| STUDY MATERIAL |
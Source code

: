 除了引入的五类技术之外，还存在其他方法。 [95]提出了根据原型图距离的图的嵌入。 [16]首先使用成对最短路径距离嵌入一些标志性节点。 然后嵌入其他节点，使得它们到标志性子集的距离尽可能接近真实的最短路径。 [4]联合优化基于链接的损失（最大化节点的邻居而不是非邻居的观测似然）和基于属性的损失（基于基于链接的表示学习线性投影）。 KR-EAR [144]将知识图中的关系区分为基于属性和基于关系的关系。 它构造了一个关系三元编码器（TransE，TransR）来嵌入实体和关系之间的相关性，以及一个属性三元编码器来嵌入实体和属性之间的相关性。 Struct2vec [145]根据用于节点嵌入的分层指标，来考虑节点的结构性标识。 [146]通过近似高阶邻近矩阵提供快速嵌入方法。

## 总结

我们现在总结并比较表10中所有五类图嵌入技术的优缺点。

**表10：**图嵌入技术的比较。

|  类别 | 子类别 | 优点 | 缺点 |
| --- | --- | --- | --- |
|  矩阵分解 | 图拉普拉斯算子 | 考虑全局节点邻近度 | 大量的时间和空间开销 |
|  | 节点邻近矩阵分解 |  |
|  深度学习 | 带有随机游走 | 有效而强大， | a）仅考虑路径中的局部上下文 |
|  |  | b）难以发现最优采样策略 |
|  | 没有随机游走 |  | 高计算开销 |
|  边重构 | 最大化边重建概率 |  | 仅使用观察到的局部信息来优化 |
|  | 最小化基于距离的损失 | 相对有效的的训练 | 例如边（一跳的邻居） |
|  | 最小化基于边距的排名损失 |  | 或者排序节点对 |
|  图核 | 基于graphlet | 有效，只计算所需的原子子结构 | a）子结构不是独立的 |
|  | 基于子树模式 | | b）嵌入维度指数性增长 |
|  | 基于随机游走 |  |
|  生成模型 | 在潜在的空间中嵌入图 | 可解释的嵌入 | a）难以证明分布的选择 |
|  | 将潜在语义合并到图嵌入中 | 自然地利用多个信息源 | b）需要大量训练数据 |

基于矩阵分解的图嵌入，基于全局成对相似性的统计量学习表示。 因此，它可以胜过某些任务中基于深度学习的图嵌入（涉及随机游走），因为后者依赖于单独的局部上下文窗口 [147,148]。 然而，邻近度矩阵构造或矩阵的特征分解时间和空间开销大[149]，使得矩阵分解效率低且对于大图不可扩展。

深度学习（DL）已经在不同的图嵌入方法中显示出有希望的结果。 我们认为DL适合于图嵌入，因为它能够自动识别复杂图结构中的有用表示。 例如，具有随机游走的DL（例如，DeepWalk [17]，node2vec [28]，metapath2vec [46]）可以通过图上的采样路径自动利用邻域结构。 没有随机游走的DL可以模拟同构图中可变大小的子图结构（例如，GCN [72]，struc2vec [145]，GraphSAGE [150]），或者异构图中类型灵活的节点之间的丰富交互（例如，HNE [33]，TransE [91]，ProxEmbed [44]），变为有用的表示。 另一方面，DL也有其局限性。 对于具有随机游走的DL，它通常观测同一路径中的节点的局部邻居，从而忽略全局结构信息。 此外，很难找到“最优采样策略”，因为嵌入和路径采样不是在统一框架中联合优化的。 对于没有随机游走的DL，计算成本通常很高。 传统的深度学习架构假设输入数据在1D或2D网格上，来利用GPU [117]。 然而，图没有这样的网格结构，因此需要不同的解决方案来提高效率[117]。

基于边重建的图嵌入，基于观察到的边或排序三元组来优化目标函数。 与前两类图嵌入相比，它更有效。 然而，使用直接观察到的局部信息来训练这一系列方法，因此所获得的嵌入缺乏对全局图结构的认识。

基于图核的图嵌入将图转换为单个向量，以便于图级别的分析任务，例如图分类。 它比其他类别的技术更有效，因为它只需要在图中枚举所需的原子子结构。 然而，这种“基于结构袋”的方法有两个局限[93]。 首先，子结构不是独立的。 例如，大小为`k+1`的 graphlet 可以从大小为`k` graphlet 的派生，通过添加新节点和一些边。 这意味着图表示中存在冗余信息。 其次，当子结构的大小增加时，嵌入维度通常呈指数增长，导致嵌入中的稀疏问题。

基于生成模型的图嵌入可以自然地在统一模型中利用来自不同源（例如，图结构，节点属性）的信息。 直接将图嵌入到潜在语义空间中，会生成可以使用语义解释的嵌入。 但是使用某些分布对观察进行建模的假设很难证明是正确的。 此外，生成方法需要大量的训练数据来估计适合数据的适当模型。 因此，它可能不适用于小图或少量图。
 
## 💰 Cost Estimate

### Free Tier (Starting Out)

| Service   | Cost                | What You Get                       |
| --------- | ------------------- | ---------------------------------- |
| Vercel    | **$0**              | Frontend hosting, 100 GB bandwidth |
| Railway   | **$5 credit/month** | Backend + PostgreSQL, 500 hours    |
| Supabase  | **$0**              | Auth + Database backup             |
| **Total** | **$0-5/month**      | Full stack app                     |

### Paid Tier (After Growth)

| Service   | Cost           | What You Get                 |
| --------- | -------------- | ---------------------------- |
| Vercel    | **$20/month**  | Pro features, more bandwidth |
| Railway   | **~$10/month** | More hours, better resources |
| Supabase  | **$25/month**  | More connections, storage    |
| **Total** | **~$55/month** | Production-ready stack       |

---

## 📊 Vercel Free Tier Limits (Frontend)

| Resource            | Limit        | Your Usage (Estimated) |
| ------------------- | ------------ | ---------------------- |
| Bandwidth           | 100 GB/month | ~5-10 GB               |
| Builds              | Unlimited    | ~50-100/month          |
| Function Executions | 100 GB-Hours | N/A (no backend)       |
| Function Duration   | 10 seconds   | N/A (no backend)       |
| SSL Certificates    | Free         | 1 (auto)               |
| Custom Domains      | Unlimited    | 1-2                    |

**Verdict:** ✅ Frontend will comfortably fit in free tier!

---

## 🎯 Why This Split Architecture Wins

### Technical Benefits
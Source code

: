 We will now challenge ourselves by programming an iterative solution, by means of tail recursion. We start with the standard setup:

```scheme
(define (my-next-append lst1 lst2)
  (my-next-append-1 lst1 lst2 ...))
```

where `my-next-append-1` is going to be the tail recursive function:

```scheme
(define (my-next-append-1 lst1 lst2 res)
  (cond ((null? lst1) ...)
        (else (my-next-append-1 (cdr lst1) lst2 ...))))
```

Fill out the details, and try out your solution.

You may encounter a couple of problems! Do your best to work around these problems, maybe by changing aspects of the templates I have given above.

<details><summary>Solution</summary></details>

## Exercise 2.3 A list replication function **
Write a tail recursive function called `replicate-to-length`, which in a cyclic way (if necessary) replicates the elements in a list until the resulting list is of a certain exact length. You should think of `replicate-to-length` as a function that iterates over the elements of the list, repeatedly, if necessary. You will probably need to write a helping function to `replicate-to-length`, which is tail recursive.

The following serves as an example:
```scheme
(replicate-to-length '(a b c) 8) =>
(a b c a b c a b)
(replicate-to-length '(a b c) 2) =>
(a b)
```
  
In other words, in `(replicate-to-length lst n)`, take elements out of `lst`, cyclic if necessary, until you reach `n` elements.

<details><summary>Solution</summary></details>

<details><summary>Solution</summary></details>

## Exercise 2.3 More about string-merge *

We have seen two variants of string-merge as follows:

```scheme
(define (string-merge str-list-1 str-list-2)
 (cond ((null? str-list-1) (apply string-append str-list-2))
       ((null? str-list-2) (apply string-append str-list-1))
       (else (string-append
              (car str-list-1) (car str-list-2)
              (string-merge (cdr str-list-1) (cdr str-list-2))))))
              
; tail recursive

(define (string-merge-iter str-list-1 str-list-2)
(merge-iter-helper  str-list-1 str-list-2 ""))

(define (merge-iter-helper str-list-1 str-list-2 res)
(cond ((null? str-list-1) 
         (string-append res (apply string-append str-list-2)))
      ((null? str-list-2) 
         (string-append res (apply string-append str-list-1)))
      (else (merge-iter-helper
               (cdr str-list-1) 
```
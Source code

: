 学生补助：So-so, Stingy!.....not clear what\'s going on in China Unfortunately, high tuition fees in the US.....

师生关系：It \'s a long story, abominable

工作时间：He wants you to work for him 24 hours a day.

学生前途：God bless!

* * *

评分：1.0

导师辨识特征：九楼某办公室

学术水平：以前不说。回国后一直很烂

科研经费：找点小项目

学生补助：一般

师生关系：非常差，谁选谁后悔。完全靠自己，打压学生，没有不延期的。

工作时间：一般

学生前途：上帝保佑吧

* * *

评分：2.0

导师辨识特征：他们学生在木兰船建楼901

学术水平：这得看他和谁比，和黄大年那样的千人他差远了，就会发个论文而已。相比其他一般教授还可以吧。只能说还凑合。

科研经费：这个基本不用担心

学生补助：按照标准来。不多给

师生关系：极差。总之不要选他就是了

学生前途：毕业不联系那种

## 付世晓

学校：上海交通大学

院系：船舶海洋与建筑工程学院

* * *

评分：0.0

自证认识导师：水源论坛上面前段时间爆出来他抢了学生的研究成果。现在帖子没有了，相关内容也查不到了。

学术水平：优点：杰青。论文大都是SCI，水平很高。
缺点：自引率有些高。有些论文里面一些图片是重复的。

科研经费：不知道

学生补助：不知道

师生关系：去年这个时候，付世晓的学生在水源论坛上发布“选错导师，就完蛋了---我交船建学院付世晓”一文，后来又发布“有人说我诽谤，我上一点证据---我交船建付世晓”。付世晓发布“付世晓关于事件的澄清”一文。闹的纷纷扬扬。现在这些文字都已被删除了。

| YOUR ASSIGNMENT |
Every line above that holds the word "replicate" should be copied out.

| ANSWER TO THE PROBLEM |
Write a tail recursive function called `replicate-to-length`, which in a cyclic way (if necessary) replicates the elements in a list until the resulting list is of a certain exact length. You should think of `replicate-to-length` as a function that iterates over the elements of the list, repeatedly, if necessary. You will probably need to write a helping function to `replicate-to-length`, which is tail recursive.
(replicate-to-length '(a b c) 8) =>
(replicate-to-length '(a b c) 2) =>
In other words, in `(replicate-to-length lst n)`, take elements out of `lst`, cyclic if necessary, until you reach `n` elements.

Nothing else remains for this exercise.